TASK:
Output the full listing again without altering anything.

----- INPUT RECORDS -----

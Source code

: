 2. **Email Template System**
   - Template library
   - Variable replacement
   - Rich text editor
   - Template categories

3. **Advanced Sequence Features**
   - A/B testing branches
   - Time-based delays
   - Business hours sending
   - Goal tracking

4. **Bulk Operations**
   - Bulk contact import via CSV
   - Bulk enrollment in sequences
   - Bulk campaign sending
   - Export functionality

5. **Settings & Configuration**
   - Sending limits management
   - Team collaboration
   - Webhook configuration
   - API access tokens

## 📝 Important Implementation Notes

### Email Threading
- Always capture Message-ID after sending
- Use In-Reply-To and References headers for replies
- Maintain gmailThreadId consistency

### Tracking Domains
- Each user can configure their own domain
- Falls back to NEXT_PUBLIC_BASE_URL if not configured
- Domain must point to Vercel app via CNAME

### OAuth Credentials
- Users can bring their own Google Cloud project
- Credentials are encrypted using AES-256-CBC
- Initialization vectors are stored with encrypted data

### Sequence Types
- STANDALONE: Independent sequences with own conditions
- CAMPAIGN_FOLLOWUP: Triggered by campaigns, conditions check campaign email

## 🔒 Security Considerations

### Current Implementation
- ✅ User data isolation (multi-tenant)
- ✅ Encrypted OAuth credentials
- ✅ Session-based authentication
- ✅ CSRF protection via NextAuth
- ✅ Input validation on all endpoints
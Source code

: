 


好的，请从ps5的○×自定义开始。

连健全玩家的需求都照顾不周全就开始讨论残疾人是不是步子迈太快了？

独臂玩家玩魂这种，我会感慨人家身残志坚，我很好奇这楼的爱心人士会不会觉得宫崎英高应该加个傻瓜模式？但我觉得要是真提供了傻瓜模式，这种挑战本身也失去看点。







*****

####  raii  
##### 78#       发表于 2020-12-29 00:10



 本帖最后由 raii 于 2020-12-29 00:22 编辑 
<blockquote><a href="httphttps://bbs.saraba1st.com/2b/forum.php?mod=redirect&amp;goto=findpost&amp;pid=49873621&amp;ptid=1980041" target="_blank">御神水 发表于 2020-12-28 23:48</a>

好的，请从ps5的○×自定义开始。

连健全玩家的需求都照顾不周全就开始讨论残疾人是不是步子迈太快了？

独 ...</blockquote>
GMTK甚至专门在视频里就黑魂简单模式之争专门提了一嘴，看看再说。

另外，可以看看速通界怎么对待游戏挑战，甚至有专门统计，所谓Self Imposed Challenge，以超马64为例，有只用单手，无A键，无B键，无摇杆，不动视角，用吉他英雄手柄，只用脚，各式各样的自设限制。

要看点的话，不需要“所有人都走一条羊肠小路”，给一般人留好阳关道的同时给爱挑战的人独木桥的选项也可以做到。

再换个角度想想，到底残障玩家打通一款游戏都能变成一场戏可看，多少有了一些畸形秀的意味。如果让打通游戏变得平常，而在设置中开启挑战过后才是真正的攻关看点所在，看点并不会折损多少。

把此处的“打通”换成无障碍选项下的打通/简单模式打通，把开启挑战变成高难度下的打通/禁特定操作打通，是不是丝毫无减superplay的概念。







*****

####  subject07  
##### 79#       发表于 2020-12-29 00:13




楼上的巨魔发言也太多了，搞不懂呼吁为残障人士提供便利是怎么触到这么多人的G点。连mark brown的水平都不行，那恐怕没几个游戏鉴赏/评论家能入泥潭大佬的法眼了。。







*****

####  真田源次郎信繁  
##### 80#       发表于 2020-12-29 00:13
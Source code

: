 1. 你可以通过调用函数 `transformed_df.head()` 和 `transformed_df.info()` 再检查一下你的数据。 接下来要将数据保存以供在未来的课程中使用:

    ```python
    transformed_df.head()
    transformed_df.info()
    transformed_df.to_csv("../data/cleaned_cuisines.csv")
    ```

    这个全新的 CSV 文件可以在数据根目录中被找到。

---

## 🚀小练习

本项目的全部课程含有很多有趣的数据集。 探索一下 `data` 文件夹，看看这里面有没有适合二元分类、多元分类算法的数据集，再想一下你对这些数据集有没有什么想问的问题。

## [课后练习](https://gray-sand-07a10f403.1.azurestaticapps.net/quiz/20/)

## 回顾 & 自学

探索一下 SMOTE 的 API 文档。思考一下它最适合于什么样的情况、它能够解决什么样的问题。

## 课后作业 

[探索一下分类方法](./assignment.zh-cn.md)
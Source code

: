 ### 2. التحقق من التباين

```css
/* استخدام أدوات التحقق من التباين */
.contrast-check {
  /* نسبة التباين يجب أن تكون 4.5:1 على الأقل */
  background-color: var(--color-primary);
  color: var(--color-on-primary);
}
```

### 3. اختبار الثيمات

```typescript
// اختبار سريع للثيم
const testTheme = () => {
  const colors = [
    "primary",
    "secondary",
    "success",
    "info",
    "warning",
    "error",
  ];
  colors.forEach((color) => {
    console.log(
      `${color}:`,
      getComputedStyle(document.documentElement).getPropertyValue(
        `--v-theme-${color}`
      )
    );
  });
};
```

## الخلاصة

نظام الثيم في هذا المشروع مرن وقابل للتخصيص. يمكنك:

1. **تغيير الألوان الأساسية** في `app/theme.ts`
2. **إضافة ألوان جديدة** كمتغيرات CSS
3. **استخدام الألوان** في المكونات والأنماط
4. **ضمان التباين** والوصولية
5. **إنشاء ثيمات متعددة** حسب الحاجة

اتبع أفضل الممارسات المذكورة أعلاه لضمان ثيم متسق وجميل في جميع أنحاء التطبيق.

-----

EXERCISE OUTPUT:
Source code

: 2. **Email Template System**
   - Template library
   - Variable replacement
   - Rich text editor
   - Template categories

3. **Advanced Sequence Features**
   - A/B testing branches
   - Time-based delays
   - Business hours sending
   - Goal tracking

4. **Bulk Operations**
   - Bulk contact import via CSV
   - Bulk enrollment in sequences
   - Bulk campaign sending
   - Export functionality

5. **Settings & Configuration**
   - Sending limits management
   - Team collaboration
   - Webhook configuration
   - API access tokens

## 📝 Important Implementation Notes

### Email Threading
- Always capture Message-ID after sending
- Use In-Reply-To and References headers for replies
- Maintain gmailThreadId consistency

### Tracking Domains
- Each user can configure their own domain
- Falls back to NEXT_PUBLIC_BASE_URL if not configured
- Domain must point to Vercel app via CNAME

### OAuth Credentials
- Users can bring their own Google Cloud project
- Credentials are encrypted using AES-256-CBC
- Initialization vectors are stored with encrypted data

### Sequence Types
- STANDALONE: Independent sequences with own conditions
- CAMPAIGN_FOLLOWUP: Triggered by campaigns, conditions check campaign email

## 🔒 Security Considerations

### Current Implementation
- ✅ User data isolation (multi-tenant)
- ✅ Encrypted OAuth credentials
- ✅ Session-based authentication
- ✅ CSRF protection via NextAuth
- ✅ Input validation on all endpoints
Source code

: 


好的，请从ps5的○×自定义开始。

连健全玩家的需求都照顾不周全就开始讨论残疾人是不是步子迈太快了？

独臂玩家玩魂这种，我会感慨人家身残志坚，我很好奇这楼的爱心人士会不会觉得宫崎英高应该加个傻瓜模式？但我觉得要是真提供了傻瓜模式，这种挑战本身也失去看点。







*****

####  raii  
##### 78#       发表于 2020-12-29 00:10



 本帖最后由 raii 于 2020-12-29 00:22 编辑 
<blockquote><a href="httphttps://bbs.saraba1st.com/2b/forum.php?mod=redirect&amp;goto=findpost&amp;pid=49873621&amp;ptid=1980041" target="_blank">御神水 发表于 2020-12-28 23:48</a>

好的，请从ps5的○×自定义开始。

连健全玩家的需求都照顾不周全就开始讨论残疾人是不是步子迈太快了？

独 ...</blockquote>
GMTK甚至专门在视频里就黑魂简单模式之争专门提了一嘴，看看再说。

另外，可以看看速通界怎么对待游戏挑战，甚至有专门统计，所谓Self Imposed Challenge，以超马64为例，有只用单手，无A键，无B键，无摇杆，不动视角，用吉他英雄手柄，只用脚，各式各样的自设限制。

要看点的话，不需要“所有人都走一条羊肠小路”，给一般人留好阳关道的同时给爱挑战的人独木桥的选项也可以做到。

再换个角度想想，到底残障玩家打通一款游戏都能变成一场戏可看，多少有了一些畸形秀的意味。如果让打通游戏变得平常，而在设置中开启挑战过后才是真正的攻关看点所在，看点并不会折损多少。

把此处的“打通”换成无障碍选项下的打通/简单模式打通，把开启挑战变成高难度下的打通/禁特定操作打通，是不是丝毫无减superplay的概念。







*****

####  subject07  
##### 79#       发表于 2020-12-29 00:13




楼上的巨魔发言也太多了，搞不懂呼吁为残障人士提供便利是怎么触到这么多人的G点。连mark brown的水平都不行，那恐怕没几个游戏鉴赏/评论家能入泥潭大佬的法眼了。。







*****

####  真田源次郎信繁  
##### 80#       发表于 2020-12-29 00:13
Source code

: 1. 你可以通过调用函数 `transformed_df.head()` 和 `transformed_df.info()` 再检查一下你的数据。 接下来要将数据保存以供在未来的课程中使用:

    ```python
    transformed_df.head()
    transformed_df.info()
    transformed_df.to_csv("../data/cleaned_cuisines.csv")
    ```

    这个全新的 CSV 文件可以在数据根目录中被找到。

---

## 🚀小练习

本项目的全部课程含有很多有趣的数据集。 探索一下 `data` 文件夹，看看这里面有没有适合二元分类、多元分类算法的数据集，再想一下你对这些数据集有没有什么想问的问题。

## [课后练习](https://gray-sand-07a10f403.1.azurestaticapps.net/quiz/20/)

## 回顾 & 自学

探索一下 SMOTE 的 API 文档。思考一下它最适合于什么样的情况、它能够解决什么样的问题。

## 课后作业 

[探索一下分类方法](./assignment.zh-cn.md)
Source code

: ### 2. التحقق من التباين

```css
/* استخدام أدوات التحقق من التباين */
.contrast-check {
  /* نسبة التباين يجب أن تكون 4.5:1 على الأقل */
  background-color: var(--color-primary);
  color: var(--color-on-primary);
}
```

### 3. اختبار الثيمات

```typescript
// اختبار سريع للثيم
const testTheme = () => {
  const colors = [
    "primary",
    "secondary",
    "success",
    "info",
    "warning",
    "error",
  ];
  colors.forEach((color) => {
    console.log(
      `${color}:`,
      getComputedStyle(document.documentElement).getPropertyValue(
        `--v-theme-${color}`
      )
    );
  });
};
```

## الخلاصة

نظام الثيم في هذا المشروع مرن وقابل للتخصيص. يمكنك:

1. **تغيير الألوان الأساسية** في `app/theme.ts`
2. **إضافة ألوان جديدة** كمتغيرات CSS
3. **استخدام الألوان** في المكونات والأنماط
4. **ضمان التباين** والوصولية
5. **إنشاء ثيمات متعددة** حسب الحاجة

اتبع أفضل الممارسات المذكورة أعلاه لضمان ثيم متسق وجميل في جميع أنحاء التطبيق.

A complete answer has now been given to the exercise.